Go to any underdeveloped country, drive downtown, observe horrendous traffic
chaos, head over to government library, behold all the wonderful traffic
laws in the books, scratch head.
 
> I also do not advocate the licensing of IA but I do advocate clearly
> defining what an IA is so we can all mean the same thing when we say it.

I'll say this one last time, hopefully, because it has been discussed a
thousand times here already: that definition is necessarily most elusive at
this time. Designers, writers, programmers, to cite a few, are not licensed,
yet they manage to conduct business in far larger numbers than IAs.

> Furthermore a clear definition of an IA would make it a whole lot easier
> to get big corporations to hire a few more of us.

Based on what evidence? Do corporations hire fewer designers or writers or
programmers because they are unlicensed?

> Like it or not big corporations are machines.  They are machines that require
> clearly defined parts so when a part needs to be replaced there is a clear set
> of criteria (specifications if you like) that are used to find the
> replacement.  That is reality whether or not you choose to acknowledge it.

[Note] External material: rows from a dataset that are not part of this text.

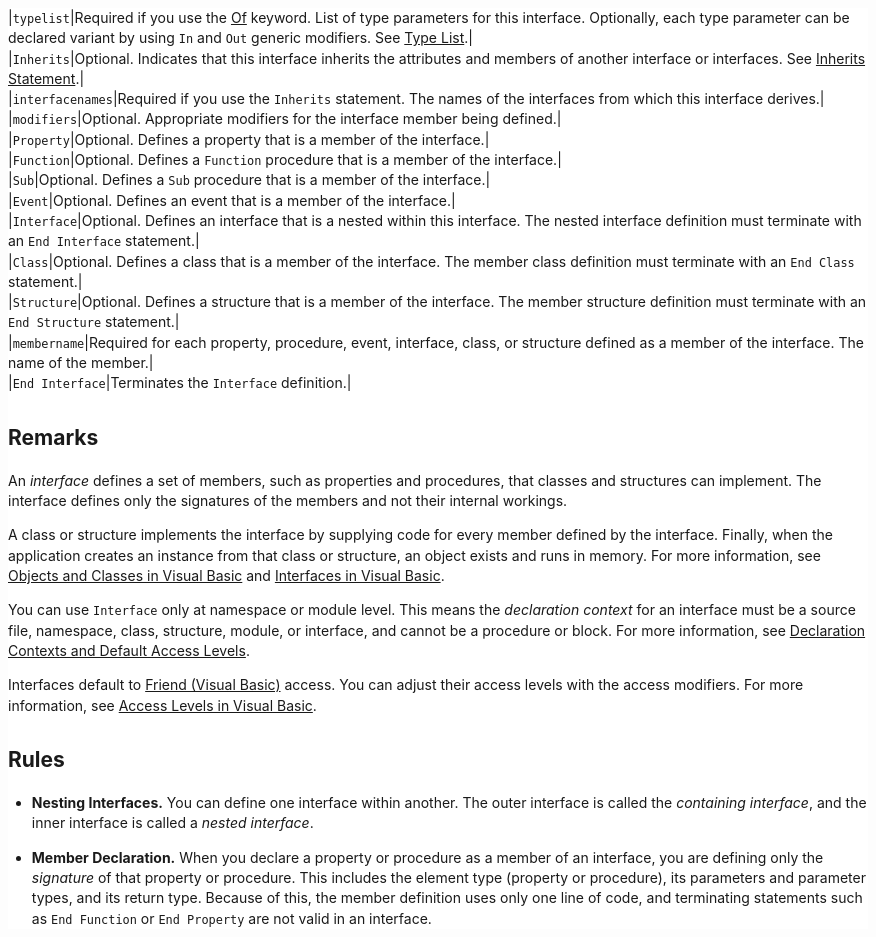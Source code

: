 |`typelist`|Required if you use the [Of](../VS_csharp/of-clause--visual-basic-.md) keyword. List of type parameters for this interface. Optionally, each type parameter can be declared variant by using `In` and `Out` generic modifiers. See [Type List](../VS_csharp/type-list--visual-basic-.md).|  
|`Inherits`|Optional. Indicates that this interface inherits the attributes and members of another interface or interfaces. See [Inherits Statement](../VS_csharp/inherits-statement.md).|  
|`interfacenames`|Required if you use the `Inherits` statement. The names of the interfaces from which this interface derives.|  
|`modifiers`|Optional. Appropriate modifiers for the interface member being defined.|  
|`Property`|Optional. Defines a property that is a member of the interface.|  
|`Function`|Optional. Defines a `Function` procedure that is a member of the interface.|  
|`Sub`|Optional. Defines a `Sub` procedure that is a member of the interface.|  
|`Event`|Optional. Defines an event that is a member of the interface.|  
|`Interface`|Optional. Defines an interface that is a nested within this interface. The nested interface definition must terminate with an `End Interface` statement.|  
|`Class`|Optional. Defines a class that is a member of the interface. The member class definition must terminate with an `End Class` statement.|  
|`Structure`|Optional. Defines a structure that is a member of the interface. The member structure definition must terminate with an `End Structure` statement.|  
|`membername`|Required for each property, procedure, event, interface, class, or structure defined as a member of the interface. The name of the member.|  
|`End Interface`|Terminates the `Interface` definition.|  
  
## Remarks  
 An *interface* defines a set of members, such as properties and procedures, that classes and structures can implement. The interface defines only the signatures of the members and not their internal workings.  
  
 A class or structure implements the interface by supplying code for every member defined by the interface. Finally, when the application creates an instance from that class or structure, an object exists and runs in memory. For more information, see [Objects and Classes in Visual Basic](../VS_csharp/objects-and-classes-in-visual-basic.md) and [Interfaces in Visual Basic](../VS_csharp/interfaces--visual-basic-.md).  
  
 You can use `Interface` only at namespace or module level. This means the *declaration context* for an interface must be a source file, namespace, class, structure, module, or interface, and cannot be a procedure or block. For more information, see [Declaration Contexts and Default Access Levels](../VS_csharp/declaration-contexts-and-default-access-levels--visual-basic-.md).  
  
 Interfaces default to [Friend (Visual Basic)](../VS_csharp/friend--visual-basic-.md) access. You can adjust their access levels with the access modifiers. For more information, see [Access Levels in Visual Basic](../VS_csharp/access-levels-in-visual-basic.md).  
  
## Rules  
  
-   **Nesting Interfaces.** You can define one interface within another. The outer interface is called the *containing interface*, and the inner interface is called a *nested interface*.  
  
-   **Member Declaration.** When you declare a property or procedure as a member of an interface, you are defining only the *signature* of that property or procedure. This includes the element type (property or procedure), its parameters and parameter types, and its return type. Because of this, the member definition uses only one line of code, and terminating statements such as `End Function` or `End Property` are not valid in an interface.  
  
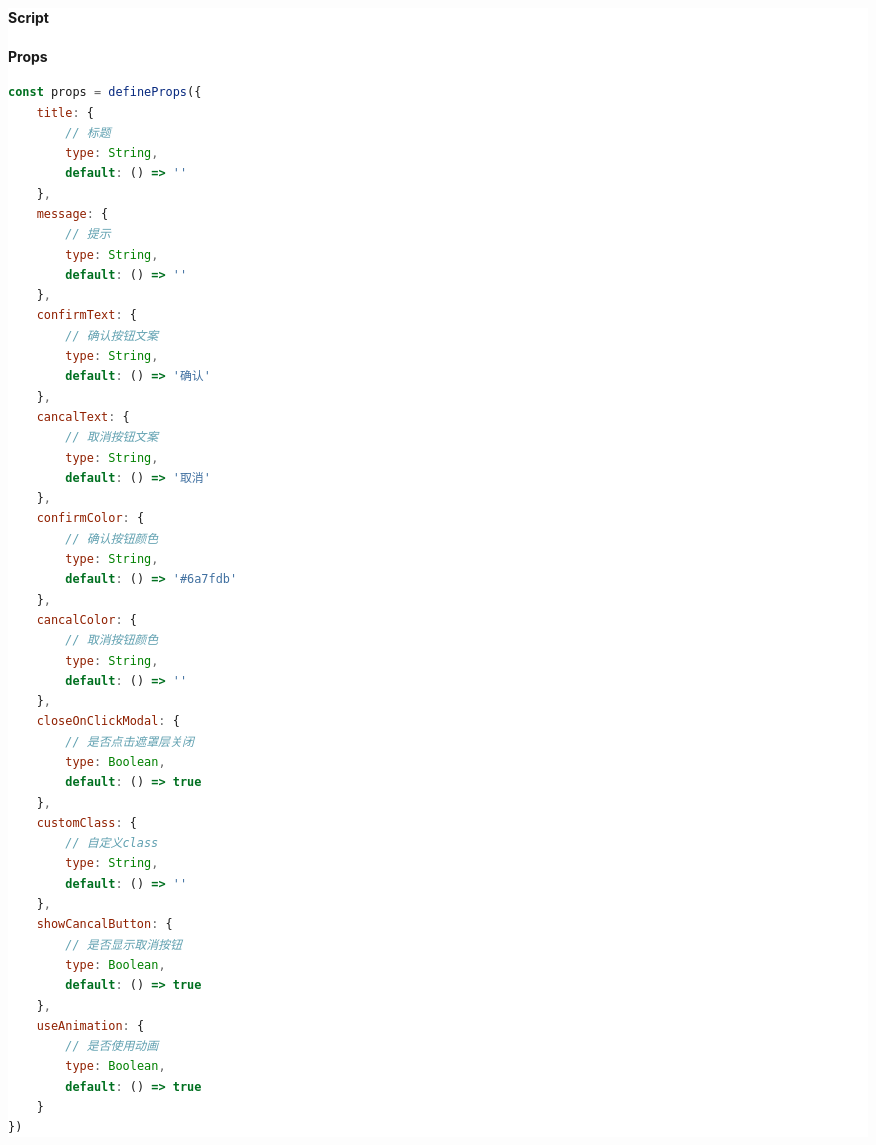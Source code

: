 #### Script

**Props**

```javascript
const props = defineProps({
    title: {
        // 标题
        type: String,
        default: () => ''
    },
    message: {
        // 提示
        type: String,
        default: () => ''
    },
    confirmText: {
        // 确认按钮文案
        type: String,
        default: () => '确认'
    },
    cancalText: {
        // 取消按钮文案
        type: String,
        default: () => '取消'
    },
    confirmColor: {
        // 确认按钮颜色
        type: String,
        default: () => '#6a7fdb'
    },
    cancalColor: {
        // 取消按钮颜色
        type: String,
        default: () => ''
    },
    closeOnClickModal: {
        // 是否点击遮罩层关闭
        type: Boolean,
        default: () => true
    },
    customClass: {
        // 自定义class
        type: String,
        default: () => ''
    },
    showCancalButton: {
        // 是否显示取消按钮
        type: Boolean,
        default: () => true
    },
    useAnimation: {
        // 是否使用动画
        type: Boolean,
        default: () => true
    }
})
```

Look, I live literally in the middle of Wall Street and for the better part
of a decade my clients have been exclusively some of the largest
corporations on the planet. So I don't think I need a lesson on corporate
reality.

As I type this, I am trying to decide whether to sign a sizeable contract to
redesign a large-scale financial project. An army of analysts, designers,
IAs and developers have already worked on it and it's a mess. These people
did not work in chaos. They had in-house processes, standards, reviews,
documentation galore. They do know what an IA is. What they didn't have and
have been actively looking for over five months is someone with a firm grasp
of all the angles, an ability/willingness to think through some tough
issues, make the necessary architectural changes, defend them, get them done
and ship the product. For that, there are no 'standards.' And they are not
willing to pay me a lot of money to implement someone else's 'best
practices', they have already tried that route.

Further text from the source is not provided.